__Records contained in a dataset__:
BEGIN
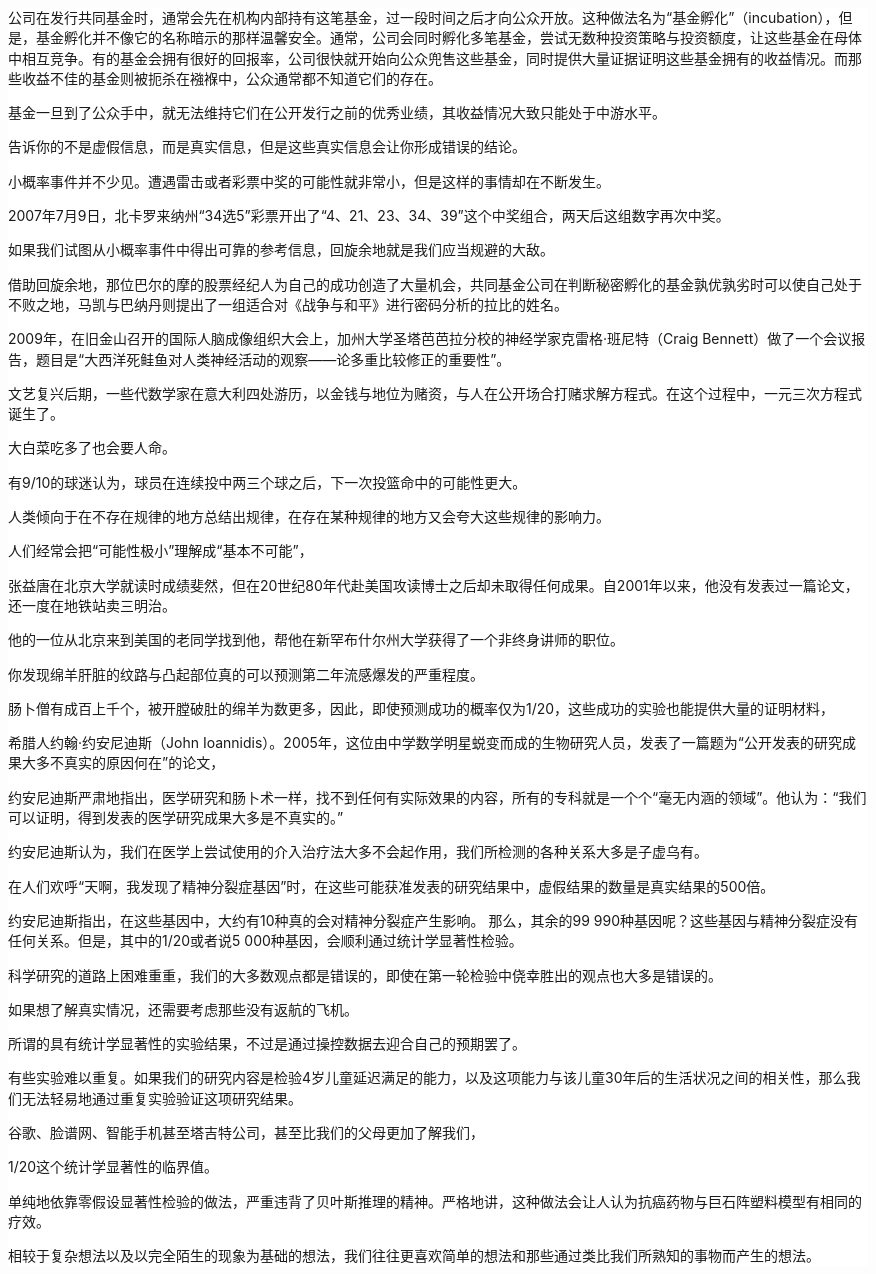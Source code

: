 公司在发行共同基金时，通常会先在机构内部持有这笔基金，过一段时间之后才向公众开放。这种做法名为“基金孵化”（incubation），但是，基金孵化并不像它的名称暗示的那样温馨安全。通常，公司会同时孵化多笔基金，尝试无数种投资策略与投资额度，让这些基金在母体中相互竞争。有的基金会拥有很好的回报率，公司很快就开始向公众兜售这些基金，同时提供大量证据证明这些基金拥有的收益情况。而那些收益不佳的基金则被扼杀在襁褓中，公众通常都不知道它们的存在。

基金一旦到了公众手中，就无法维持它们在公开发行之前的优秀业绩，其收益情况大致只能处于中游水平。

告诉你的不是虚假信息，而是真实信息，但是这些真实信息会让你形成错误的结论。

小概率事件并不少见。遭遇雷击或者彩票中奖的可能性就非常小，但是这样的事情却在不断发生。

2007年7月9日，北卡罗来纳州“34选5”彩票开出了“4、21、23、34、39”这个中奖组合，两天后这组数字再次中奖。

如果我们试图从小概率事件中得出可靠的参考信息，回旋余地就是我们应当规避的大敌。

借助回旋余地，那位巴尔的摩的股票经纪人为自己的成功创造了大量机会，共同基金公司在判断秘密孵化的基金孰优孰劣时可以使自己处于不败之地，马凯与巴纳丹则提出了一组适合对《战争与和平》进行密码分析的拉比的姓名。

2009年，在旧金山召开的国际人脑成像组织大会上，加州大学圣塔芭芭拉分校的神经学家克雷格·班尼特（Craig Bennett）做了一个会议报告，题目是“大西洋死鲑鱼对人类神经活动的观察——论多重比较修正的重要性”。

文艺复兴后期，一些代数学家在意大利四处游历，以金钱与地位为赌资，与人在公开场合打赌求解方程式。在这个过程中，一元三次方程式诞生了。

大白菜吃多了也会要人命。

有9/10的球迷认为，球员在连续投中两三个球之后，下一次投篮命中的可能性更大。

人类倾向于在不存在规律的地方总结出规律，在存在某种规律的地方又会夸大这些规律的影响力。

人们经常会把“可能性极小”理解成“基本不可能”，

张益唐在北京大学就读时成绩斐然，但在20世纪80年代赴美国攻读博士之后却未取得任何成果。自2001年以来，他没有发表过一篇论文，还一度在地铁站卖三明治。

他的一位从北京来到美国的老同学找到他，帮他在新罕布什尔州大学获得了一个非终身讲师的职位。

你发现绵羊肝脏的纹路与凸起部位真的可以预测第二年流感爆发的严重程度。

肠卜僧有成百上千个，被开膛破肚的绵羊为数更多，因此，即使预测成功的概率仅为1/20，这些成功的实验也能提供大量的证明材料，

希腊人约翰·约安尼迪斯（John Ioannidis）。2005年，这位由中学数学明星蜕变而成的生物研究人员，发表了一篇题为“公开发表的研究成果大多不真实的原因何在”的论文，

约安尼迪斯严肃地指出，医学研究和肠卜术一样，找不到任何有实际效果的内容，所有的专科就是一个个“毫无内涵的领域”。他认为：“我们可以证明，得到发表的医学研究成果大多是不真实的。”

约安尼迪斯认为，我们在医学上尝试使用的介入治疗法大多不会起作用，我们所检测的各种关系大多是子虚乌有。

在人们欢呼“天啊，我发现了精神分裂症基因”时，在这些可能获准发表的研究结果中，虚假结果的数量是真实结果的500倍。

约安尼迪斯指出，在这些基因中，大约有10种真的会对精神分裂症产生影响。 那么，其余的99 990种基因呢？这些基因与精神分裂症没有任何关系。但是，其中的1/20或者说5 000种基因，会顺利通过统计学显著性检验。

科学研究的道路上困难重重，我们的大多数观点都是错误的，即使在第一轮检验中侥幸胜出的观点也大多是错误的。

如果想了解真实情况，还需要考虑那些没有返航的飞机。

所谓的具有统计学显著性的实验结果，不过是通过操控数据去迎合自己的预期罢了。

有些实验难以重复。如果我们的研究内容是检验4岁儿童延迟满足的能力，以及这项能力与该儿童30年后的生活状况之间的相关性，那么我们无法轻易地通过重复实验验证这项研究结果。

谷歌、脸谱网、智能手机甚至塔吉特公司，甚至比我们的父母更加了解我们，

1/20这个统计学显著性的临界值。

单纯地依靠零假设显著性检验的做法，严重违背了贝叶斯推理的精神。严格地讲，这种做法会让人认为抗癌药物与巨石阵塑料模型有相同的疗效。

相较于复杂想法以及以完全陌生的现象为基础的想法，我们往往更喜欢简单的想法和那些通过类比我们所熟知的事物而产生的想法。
END
BEGIN
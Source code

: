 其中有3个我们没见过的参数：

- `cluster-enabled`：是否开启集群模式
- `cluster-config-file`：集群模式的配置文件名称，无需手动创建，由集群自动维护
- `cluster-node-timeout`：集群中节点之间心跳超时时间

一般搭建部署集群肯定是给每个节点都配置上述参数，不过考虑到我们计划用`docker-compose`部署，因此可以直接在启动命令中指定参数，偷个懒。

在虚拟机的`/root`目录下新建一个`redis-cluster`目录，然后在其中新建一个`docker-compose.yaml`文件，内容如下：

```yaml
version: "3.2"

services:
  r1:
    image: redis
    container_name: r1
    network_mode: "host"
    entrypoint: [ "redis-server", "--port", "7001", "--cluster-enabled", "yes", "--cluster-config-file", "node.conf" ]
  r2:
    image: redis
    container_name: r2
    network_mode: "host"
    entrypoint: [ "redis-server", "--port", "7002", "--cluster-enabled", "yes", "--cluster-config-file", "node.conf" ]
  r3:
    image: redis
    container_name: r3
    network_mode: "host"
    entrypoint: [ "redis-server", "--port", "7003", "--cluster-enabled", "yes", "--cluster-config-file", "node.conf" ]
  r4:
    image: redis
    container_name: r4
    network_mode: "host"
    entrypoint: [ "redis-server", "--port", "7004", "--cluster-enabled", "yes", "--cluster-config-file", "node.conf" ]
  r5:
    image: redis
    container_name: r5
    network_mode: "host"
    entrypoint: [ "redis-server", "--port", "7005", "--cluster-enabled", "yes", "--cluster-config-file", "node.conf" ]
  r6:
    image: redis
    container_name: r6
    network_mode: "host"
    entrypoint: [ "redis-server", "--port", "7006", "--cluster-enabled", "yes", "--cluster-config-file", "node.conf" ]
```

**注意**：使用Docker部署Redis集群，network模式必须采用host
END
Please show every line of the entries above that contains the word "node".

__Solution to this task__:
- `cluster-node-timeout`：集群中节点之间心跳超时时间
    entrypoint: [ "redis-server", "--port", "7001", "--cluster-enabled", "yes", "--cluster-config-file", "node.conf" ]
    entrypoint: [ "redis-server", "--port", "7002", "--cluster-enabled", "yes", "--cluster-config-file", "node.conf" ]
    entrypoint: [ "redis-server", "--port", "7003", "--cluster-enabled", "yes", "--cluster-config-file", "node.conf" ]
    entrypoint: [ "redis-server", "--port", "7004", "--cluster-enabled", "yes", "--cluster-config-file", "node.conf" ]
    entrypoint: [ "redis-server", "--port", "7005", "--cluster-enabled", "yes", "--cluster-config-file", "node.conf" ]
    entrypoint: [ "redis-server", "--port", "7006", "--cluster-enabled", "yes", "--cluster-config-file", "node.conf" ]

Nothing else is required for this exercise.